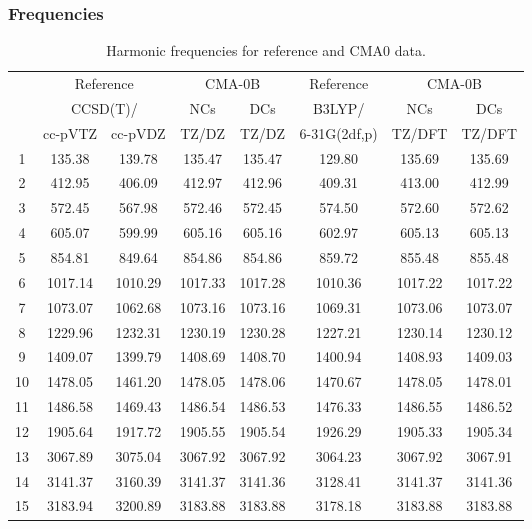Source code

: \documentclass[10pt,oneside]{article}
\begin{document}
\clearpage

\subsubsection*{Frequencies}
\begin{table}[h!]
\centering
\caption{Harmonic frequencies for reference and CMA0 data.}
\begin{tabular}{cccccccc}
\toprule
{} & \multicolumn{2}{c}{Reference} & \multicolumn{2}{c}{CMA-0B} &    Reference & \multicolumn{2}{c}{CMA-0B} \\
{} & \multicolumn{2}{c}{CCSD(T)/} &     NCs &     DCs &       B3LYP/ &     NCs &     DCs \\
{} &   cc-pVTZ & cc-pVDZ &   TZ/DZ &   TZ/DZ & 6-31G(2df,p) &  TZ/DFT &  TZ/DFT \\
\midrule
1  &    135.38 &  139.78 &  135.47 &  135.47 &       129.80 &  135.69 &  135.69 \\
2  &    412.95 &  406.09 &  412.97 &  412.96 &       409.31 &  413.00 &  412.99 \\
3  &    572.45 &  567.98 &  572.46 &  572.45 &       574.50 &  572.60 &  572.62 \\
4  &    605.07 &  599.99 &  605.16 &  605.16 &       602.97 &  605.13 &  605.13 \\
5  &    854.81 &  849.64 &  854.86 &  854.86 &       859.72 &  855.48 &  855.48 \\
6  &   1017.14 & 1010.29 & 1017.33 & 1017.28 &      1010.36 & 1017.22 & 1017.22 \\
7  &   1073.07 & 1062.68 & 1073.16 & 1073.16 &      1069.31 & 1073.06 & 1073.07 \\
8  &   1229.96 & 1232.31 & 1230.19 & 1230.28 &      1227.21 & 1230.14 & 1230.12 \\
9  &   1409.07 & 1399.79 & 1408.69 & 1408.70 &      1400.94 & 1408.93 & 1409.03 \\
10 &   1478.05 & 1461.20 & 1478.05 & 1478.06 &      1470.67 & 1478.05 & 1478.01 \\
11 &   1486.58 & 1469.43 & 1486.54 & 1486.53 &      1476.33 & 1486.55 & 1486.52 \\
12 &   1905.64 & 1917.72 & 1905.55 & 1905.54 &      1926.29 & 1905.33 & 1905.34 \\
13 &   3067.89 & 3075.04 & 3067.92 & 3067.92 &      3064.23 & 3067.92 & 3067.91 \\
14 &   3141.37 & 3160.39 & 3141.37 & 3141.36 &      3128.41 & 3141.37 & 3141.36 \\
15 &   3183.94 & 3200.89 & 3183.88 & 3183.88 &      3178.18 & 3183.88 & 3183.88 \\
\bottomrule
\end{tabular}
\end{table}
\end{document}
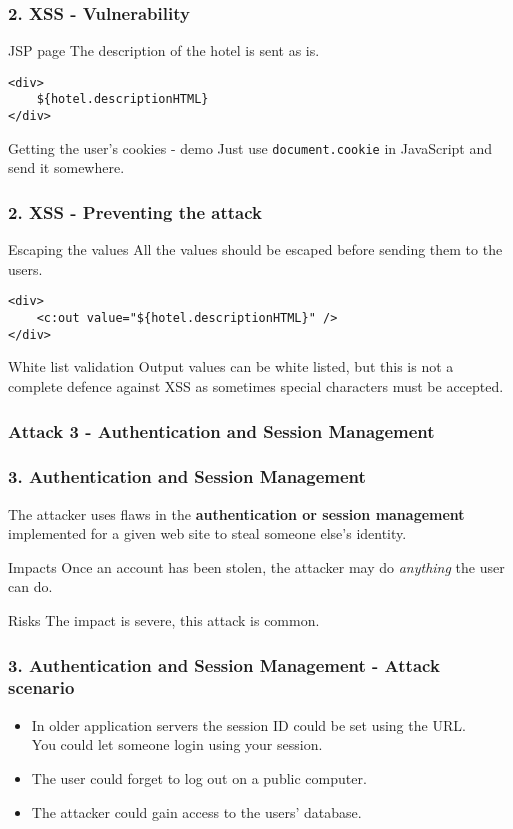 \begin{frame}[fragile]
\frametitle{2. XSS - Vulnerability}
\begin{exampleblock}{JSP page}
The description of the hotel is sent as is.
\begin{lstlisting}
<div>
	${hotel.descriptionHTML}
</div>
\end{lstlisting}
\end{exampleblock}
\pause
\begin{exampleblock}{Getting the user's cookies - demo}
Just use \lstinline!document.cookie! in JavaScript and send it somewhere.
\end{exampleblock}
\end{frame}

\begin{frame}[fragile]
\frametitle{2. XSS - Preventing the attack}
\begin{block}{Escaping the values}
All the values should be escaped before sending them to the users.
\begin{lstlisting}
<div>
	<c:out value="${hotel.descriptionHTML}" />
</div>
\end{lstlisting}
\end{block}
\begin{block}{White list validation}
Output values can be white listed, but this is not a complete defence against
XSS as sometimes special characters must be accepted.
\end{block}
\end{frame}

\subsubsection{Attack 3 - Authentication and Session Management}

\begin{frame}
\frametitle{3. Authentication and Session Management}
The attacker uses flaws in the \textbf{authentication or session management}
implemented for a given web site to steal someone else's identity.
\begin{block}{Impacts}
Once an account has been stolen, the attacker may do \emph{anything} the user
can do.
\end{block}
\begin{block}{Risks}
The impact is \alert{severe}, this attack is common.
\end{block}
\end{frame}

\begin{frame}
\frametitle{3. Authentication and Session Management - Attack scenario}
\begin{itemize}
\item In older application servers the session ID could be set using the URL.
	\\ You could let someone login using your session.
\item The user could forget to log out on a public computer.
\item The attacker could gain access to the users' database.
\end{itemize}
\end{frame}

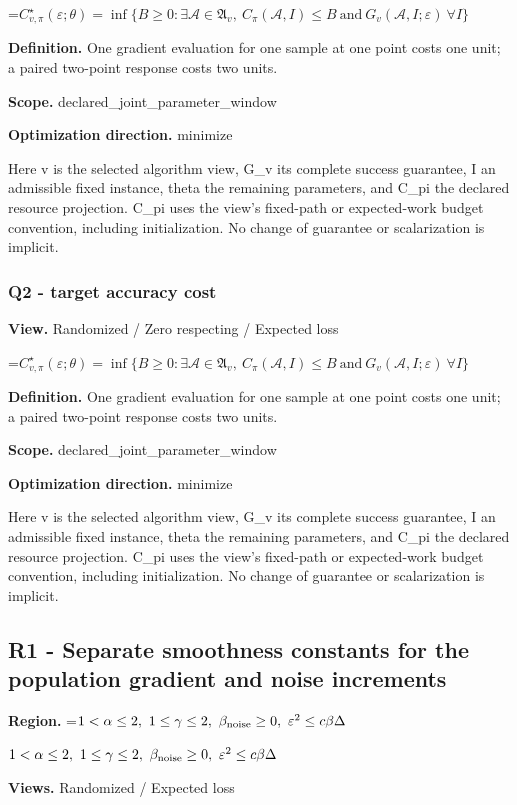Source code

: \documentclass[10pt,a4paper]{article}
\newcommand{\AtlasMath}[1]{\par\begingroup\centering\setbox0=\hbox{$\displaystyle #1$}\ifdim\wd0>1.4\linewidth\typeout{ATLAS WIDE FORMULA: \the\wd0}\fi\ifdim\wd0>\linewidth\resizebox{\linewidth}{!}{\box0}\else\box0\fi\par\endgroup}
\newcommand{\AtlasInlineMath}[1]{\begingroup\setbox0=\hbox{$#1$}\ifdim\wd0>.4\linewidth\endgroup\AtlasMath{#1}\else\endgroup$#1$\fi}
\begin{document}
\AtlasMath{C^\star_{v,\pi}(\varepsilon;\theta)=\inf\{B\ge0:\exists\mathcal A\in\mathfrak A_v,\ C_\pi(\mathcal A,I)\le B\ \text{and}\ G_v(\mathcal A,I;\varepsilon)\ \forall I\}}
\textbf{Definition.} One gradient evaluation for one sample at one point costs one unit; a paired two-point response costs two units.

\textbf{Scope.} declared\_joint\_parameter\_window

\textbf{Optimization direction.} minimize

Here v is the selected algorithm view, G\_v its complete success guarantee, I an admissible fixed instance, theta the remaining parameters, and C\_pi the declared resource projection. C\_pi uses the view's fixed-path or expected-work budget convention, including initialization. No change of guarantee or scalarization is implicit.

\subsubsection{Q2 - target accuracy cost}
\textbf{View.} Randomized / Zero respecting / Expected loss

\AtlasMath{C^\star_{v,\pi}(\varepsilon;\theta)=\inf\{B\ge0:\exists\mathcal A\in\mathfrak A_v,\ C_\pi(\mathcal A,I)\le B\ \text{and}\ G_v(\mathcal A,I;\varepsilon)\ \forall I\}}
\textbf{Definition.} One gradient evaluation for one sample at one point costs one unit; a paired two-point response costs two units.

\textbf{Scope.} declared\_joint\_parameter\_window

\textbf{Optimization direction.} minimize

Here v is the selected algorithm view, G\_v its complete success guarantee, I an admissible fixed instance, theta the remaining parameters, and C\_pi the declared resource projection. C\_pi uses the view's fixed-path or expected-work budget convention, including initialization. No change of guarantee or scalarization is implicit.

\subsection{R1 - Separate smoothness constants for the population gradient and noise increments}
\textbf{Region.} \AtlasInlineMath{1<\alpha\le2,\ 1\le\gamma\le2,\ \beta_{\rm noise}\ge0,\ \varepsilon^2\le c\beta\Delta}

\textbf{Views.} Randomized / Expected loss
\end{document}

* _What to produce_: Report all lines of the data that include the word "article".

* _Solution for this task_:
: \documentclass[10pt,oneside]{article}
: \documentclass[10pt,a4paper]{article}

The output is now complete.